Back then, linen was retted and weaved in each household and was so widespread in use that we still see traces of its importance in our vocabulary today. In many countries, people refer to bedsheets as bed linen, because linen would be the fabric that sheets, as well as most clothing and house textiles, were made of.
We know all these stories because we sat down with Thomas, our partner at Libeco, to talk about soil, linen, tradition and environment for hours. Libeco has a long and proud story. They were founded in 1858, more than 150 years ago, in the city of Kortrijk, in the West of Belgium. Still a family owned business – now led by the 5th generation – they have since grown to be worldwide synonym with the highest quality linen, but their craft has continued to put environment and soil first.
The flax plant grows best in the north of France, in Belgium and the Netherlands. This region’s rich soil and mild North Sea climate, where sun and rain alternate, are ideal for growing a fibre that is known worldwide for its quality. In 2018, about 136,000 acres of flax was sown in Belgium, France and the Netherlands, which represented 80% of the worldwide flax production.
Libeco understood soon that their business relied on responsible soil stewardship.
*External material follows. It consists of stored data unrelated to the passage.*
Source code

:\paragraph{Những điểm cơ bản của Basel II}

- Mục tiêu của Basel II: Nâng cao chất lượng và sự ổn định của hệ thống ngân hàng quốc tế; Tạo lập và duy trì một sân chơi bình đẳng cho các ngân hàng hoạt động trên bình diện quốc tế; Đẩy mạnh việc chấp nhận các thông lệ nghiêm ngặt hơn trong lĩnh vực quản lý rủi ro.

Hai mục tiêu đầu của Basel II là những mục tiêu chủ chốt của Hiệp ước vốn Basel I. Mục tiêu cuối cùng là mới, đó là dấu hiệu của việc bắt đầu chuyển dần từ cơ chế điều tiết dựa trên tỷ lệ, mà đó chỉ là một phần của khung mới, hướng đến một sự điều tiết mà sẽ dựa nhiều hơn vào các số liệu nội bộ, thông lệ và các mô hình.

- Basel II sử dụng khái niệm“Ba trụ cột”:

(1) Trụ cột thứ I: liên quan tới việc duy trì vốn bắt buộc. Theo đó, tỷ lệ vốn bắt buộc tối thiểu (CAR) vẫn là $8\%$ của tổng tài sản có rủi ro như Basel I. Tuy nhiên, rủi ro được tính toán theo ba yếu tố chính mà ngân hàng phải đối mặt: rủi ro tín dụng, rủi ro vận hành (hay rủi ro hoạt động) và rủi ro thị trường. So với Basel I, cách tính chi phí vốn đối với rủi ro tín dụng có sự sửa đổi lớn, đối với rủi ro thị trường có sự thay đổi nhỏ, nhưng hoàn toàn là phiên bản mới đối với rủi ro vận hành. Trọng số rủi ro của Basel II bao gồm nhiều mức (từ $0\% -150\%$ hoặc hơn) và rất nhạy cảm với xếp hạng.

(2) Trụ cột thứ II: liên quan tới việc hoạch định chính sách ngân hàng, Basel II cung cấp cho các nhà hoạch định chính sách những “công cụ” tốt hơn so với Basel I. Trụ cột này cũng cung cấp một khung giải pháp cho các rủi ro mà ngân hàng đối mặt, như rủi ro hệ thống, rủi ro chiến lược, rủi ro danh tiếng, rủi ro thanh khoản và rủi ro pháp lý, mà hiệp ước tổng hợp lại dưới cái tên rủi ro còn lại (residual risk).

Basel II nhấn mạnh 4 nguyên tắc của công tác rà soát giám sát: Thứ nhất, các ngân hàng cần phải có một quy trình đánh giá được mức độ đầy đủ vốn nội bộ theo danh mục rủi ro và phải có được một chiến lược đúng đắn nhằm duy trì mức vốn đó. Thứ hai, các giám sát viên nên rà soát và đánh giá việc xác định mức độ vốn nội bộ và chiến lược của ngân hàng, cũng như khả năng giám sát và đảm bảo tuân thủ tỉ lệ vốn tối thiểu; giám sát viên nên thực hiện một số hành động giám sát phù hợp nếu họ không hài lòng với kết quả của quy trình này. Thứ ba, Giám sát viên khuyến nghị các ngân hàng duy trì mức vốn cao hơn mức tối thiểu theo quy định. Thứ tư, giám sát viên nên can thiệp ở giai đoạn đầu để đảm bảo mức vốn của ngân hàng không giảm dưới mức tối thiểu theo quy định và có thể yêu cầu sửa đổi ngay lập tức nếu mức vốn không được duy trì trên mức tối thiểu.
A natural raw material like required a sustainable strategy, and the company could have a role in pioneering sustainable milling models across Europe.
Libeco works with flax farmers, spinners and finishers to create the highest possible added value with the smallest possible ecological footprint. Flax is a naturally sustainable plant – it requires almost no water to grow, no pesticides and any parts of the plant that are not used for textile fibre go to the production of other products, such as food, paper or insulation material.
THOMAS INSPECTING A LINEN SAMPLE
Leaving their headquarters, located not too far away from their initial mill in Kortrijk, we drove past huge signs displaying their commitment to sustainability and showing their carbon neutral badge, which they earned in 2014. We thought about how the company has mastered the balance between tradition and innovation. Reliving the tour that Thomas had just taken us on through their factory plant, where hundreds of people work in perfect coordination supervise in excellent coordination to control every step of the production process, making sure that their fabrics remain leaders in quality. Their philosophy and values resonated more deeply than ever with us – innovating to support the traditions and heritage that can help us redesign a fairer future, where markets respect planetary boundaries.